What a shame to lose all that collected knowledge, life experience and wisdom.
The most valuable gift this season, according to the Legacy Project, may be your family elders who have a lot to say and want to talk.
Are you ready to listen?
The project was developed to develop a source for that knowledge. It was created by author and gerontologist Karl Pillemer, professor of human development at Cornell University (Ithaca, NY). He’s also a professor of gerontology in medicine at Weill Cornell Medical College (New York City).
His research has collected practical advice from “more than 1,500 older Americans who have lived through extraordinary experiences and historical events. They offer tips on surviving and thriving despite the challenges we all encounter.”
Pillemer has spent years listening to the life lessons of our oldest generations. They have endured the Depression, the Holocaust and World Wars, in addition to the experiences of daily life. The project launched earlier this year.
His new book, “30 Lessons for Living,” (Penguin Group USA, November 2011) is described as a roadmap “to the real treasures of life from these wisest Americans.”
The doctor says he had spent some 30 years as a gerontologist (a medical specialist who studies older people) before he realized that his work focused on older people as problems. He came to the realization that what we should be looking at is “what older people know that the rest of don’t.”
That lead to a six-year project asking older Americans to share their most important life lessons that they would like to pass on to the younger generations.
Pillemer says that the holiday season – when more multigeneration families gather than at any other time – provides opportunities to capture the wisdom of these generations.
He’s even developed a series of 10 questions to ask the experts in your life, which is described as "a tool to help unwrap a gift that must be opened."

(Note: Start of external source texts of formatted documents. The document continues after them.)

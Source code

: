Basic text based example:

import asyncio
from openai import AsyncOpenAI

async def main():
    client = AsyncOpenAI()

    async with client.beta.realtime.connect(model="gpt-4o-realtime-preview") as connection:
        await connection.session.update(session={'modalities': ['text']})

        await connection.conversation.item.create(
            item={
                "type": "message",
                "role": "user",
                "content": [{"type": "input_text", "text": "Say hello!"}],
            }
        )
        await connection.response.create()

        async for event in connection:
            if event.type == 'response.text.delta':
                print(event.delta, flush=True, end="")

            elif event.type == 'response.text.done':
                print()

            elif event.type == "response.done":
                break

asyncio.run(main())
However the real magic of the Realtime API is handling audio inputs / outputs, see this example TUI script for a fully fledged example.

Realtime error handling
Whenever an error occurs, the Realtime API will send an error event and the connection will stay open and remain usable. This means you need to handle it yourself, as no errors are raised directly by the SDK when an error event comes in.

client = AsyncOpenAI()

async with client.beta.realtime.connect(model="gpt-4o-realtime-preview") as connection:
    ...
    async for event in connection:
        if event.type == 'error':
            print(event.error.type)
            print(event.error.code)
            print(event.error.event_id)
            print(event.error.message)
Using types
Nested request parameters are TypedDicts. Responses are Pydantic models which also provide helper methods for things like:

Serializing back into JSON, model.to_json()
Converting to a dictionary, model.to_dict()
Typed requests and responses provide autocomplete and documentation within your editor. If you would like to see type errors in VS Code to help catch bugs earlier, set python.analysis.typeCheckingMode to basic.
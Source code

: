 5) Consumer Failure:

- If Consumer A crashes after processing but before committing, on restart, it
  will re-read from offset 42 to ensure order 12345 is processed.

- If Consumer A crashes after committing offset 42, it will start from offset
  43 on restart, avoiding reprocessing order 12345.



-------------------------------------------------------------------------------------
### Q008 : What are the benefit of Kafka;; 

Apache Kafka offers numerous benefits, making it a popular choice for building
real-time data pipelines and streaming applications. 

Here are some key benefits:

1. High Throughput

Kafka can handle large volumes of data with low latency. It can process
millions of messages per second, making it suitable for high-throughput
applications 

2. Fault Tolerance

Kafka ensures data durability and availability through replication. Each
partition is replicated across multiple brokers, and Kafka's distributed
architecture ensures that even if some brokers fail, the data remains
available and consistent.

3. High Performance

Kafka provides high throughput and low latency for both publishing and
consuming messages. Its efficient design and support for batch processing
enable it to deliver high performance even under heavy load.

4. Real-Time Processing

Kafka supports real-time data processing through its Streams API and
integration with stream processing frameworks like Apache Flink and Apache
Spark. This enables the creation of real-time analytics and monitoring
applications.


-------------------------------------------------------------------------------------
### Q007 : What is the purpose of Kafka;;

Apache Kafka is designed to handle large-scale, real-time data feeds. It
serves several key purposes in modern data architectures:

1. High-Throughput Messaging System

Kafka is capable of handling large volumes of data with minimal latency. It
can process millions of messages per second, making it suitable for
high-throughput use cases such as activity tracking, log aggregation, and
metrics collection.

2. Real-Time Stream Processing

In an NPR interview (see link below), Pillemer says:
In fact, almost unanimously America's elders' advice on work is to find work you love and don't worry about the compensation.
If you have to get up in the morning to a job you dread, they say get out, that really life is too short to spend time doing something that doesn't feel purposeful and meaningful.
What struck him was that this group of people - who had experienced loss, history, and ill health – were often happier than younger people. He wanted to understand that and pass it on.
He claims that what all the subjects had in common was “the resilience, is the ability to overcome these kinds of negatives and turn them into positive growth experiences."
During the upcoming holidays, make an effort to talk to your older relatives. Learn from them. Don’t forget to record the information and the experience. Share the audio or video recording with other family members.